West Vancouver council is now the first on the North Shore to request the feds and province wake up to the housing affordability crisis and rein in the rampant speculation that’s driving up costs.
We commend them. Our housing market became divorced from local economic fundamentals some time ago and it’s time cool off demand fueled by foreign capital before we all suffer third-degree burns. Our two other North Shore councils have done plenty of hand-wringing about affordability but none has dared speak an ill word against the golden goose that’s enriched one segment of the population to the detriment of the rest.

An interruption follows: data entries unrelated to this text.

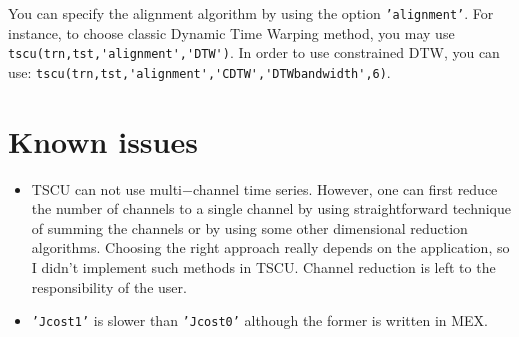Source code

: \documentclass{article}
\newcommand{\parametre}[1]{\texttt{#1}}
\begin{document}
You can specify the alignment algorithm by using the option \parametre{'alignment'}. For instance, to choose classic Dynamic Time Warping method, you may use
\verb|tscu(trn,tst,'alignment','DTW')|.
In order to use constrained DTW, you can use:
\verb|tscu(trn,tst,'alignment','CDTW','DTWbandwidth',6)|.

\section{Known issues}
\begin{itemize}
\item%
TSCU can not use multi$-$channel time series. 
However, one can first reduce the number of channels to a single channel by using straightforward technique of summing the channels or by using some other dimensional reduction algorithms. 
Choosing the right approach really depends on the application, so I didn't implement such methods in TSCU.\@ 
Channel reduction is left to the responsibility of the user.
\item%
\parametre{'Jcost1'} is slower than \parametre{'Jcost0'} although the former is written in MEX.\@
\end{itemize}


\end{document}
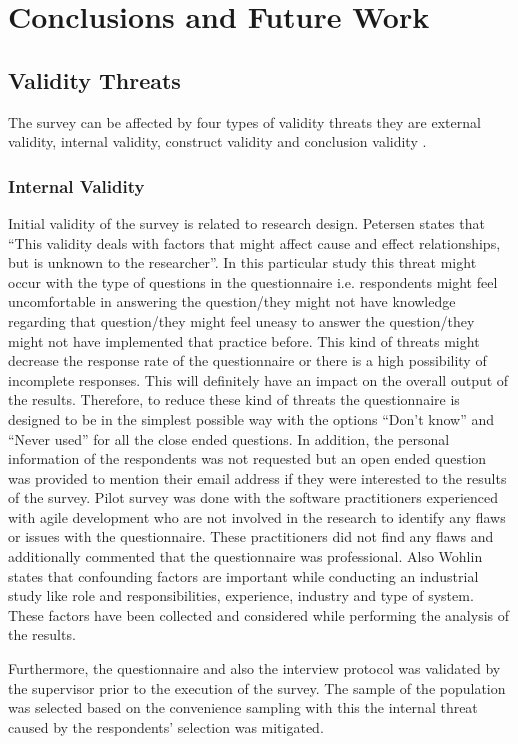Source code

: \documentclass[a4paper,oneside]{bth}
\begin{document}
\chapter{Conclusions and Future Work}
\section{Validity Threats}
The survey can be affected by four types of validity threats they are external validity, internal validity, construct validity and conclusion validity \cite{wohlin_experimentation_2012}.
\subsection{Internal Validity}
Initial validity of the survey is related to research design. Petersen \cite{petersen_worldviews_2013}  states that “This validity deals with factors that might affect cause and effect relationships, but is unknown to the researcher”. In this particular study this threat might occur with the type of questions in the questionnaire i.e. respondents might feel uncomfortable in answering the question/they might not have knowledge regarding that question/they might feel uneasy to answer the question/they might not have implemented that practice before. This kind of threats might decrease the response rate of the questionnaire or there is a high possibility of incomplete responses. This will definitely have an impact on the overall output of the results. Therefore, to reduce these kind of threats the questionnaire is designed to be in the simplest possible way with the options “Don’t know” and “Never used” for all the close ended questions. In addition, the personal information of the respondents was not requested but an open ended question was provided to mention their email address if they were interested to the results of the survey. Pilot survey was done with the software practitioners experienced with agile development who are not involved in the research to identify any flaws or issues with the questionnaire. These practitioners did not find any flaws and additionally commented that the questionnaire was professional. Also Wohlin states that confounding factors are important while conducting an industrial study like role and responsibilities, experience, industry and type of system. These factors have been collected and considered while performing the analysis of the results.

Furthermore, the questionnaire and also the interview protocol was validated by the supervisor prior to the execution of the survey. The sample of the population was selected based on the convenience sampling with this the internal threat caused by the respondents’ selection was mitigated.
\end{document}
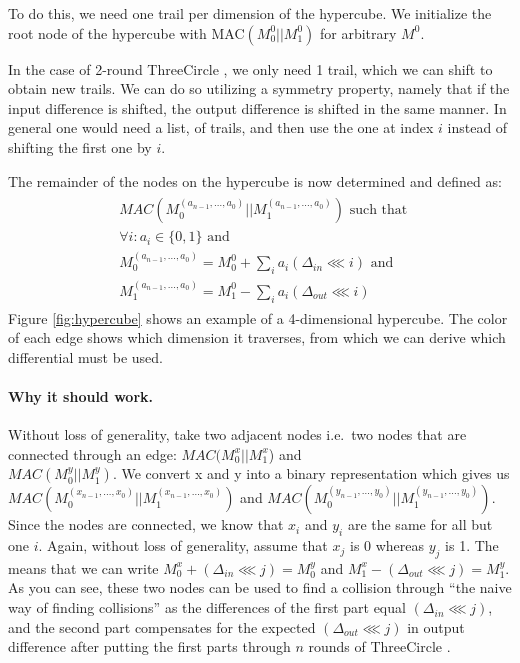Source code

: \documentclass{report}
\newcommand{\ThreeCircle}{{\sc ThreeCircle} }
\begin{document}
To do this, we need one trail per dimension of the hypercube. We initialize the root node of the hypercube with MAC$(M^0_0 || M^0_1)$ for arbitrary $M^0$.

In the case of 2-round \ThreeCircle, we only need 1 trail, which we can shift to obtain new trails. We can do so utilizing a symmetry property, namely that if the input difference is shifted, the output difference is shifted in the same manner. In general one would need a list, of trails, and then use the one at index $i$ instead of shifting the first one by $i$.

The remainder of the nodes on the hypercube is now determined and defined as:
\begin{align}
\begin{split}
&MAC(M^{(a_{n-1},\dots, a_0)}_0 || M^{(a_{n-1}, \dots, a_0)}_1) \text{ such that }\\
&\forall i: a_i \in \{0, 1\} \text{ and } \\
&M^{(a_{n-1},\dots, a_0)}_0 = M^0_0 + \sum_i a_i(\Delta_{in} \lll i) \text{ and }\\
&M^{(a_{n-1},\dots, a_0)}_1 = M^0_1 - \sum_i a_i(\Delta_{out} \lll i)
\end{split}
\end{align}
Figure \ref{fig:hypercube} shows an example of a 4-dimensional hypercube.
The color of each edge shows which dimension it traverses, from which we can derive which differential must be used.

\paragraph{Why it should work.} Without loss of generality, take two adjacent nodes i.e.\ two nodes that are connected through an edge:
$MAC(M^x_0||M^x_1$) and\\$MAC(M^y_0||M^y_1)$.
We convert x and y into a binary representation which gives us \\$MAC(M^{(x_{n-1},\dots, x_0)}_0 || M^{(x_{n-1},\dots, x_0)}_1)$
and $MAC(M^{(y_{n-1},\dots, y_0)}_0 || M^{(y_{n-1},\dots, y_0)}_1)$.
Since the nodes are connected, we know that $x_i$ and $y_i$ are the same for all but one $i$.
Again, without loss of generality, assume that $x_j$ is 0 whereas $y_j$ is 1. The means that we can write $M^x_0 + (\Delta_{in} \lll j) = M^y_0$ and $M^x_1 - (\Delta_{out} \lll j) = M^y_1$.
As you can see, these two nodes can be used to find a collision through ``the naive way of finding collisions'' as the differences of the first part equal $(\Delta_{in} \lll j)$, and the second part compensates for the expected $(\Delta_{out} \lll j)$ in output difference after putting the first parts through $n$ rounds of \ThreeCircle. 
\end{document}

To date, our federal and provincial governments have been wilfully blind, enjoying their own cash influx but it’s time to recognize the wider impacts this is having on Canada’s largest western city: Risky levels of debt, skyrocketing tax assessments, the end of disposable income and saving for retirement, closing schools, worsening traffic due to exiling our working class to the outer ’burbs including critical first responders and service providers.

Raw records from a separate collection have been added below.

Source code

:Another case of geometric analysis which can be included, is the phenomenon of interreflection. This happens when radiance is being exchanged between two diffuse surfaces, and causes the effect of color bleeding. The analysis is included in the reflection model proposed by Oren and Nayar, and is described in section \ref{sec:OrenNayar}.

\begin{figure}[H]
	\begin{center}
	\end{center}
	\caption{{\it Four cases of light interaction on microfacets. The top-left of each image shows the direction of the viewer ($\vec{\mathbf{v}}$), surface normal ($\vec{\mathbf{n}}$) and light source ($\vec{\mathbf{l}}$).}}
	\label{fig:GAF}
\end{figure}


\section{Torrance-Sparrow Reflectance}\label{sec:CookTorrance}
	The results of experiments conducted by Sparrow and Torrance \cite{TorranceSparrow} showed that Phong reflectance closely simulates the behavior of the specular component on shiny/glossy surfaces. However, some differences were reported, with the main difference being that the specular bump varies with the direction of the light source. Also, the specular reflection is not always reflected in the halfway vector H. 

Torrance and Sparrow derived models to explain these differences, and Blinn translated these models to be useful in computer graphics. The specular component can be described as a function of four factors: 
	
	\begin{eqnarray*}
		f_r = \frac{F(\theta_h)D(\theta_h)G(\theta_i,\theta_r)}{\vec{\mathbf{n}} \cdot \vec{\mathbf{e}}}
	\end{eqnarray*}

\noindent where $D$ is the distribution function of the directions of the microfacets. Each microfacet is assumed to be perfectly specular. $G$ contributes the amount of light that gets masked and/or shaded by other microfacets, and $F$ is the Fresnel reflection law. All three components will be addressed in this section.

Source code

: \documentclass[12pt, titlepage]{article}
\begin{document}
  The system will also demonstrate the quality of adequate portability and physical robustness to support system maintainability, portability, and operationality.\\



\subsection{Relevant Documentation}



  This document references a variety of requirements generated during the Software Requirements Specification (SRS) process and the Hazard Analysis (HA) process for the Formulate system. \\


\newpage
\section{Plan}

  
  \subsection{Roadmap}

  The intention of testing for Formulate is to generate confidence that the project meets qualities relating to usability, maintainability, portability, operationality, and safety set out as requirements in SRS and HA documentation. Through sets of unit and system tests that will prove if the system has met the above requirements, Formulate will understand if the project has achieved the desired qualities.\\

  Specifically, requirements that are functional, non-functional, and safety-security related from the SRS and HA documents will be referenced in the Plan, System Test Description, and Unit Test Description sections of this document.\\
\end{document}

If the bubble bursts, we’re in for some hurt, for sure, but that risk is only growing. Perhaps even worse is if the bubble never bursts.
According to mathematician Jens Von Bergmann, the rise in property values for single-family homes in Vancouver in 2015 was greater than all of the wages and salaries earned by the entire city’s population. With land worth more than human productivity and ingenuity, it means our kids’ and grandkids’ futures are worth less than dirt - literally.
There’s a point where this needs to stop and we’ve clearly passed it.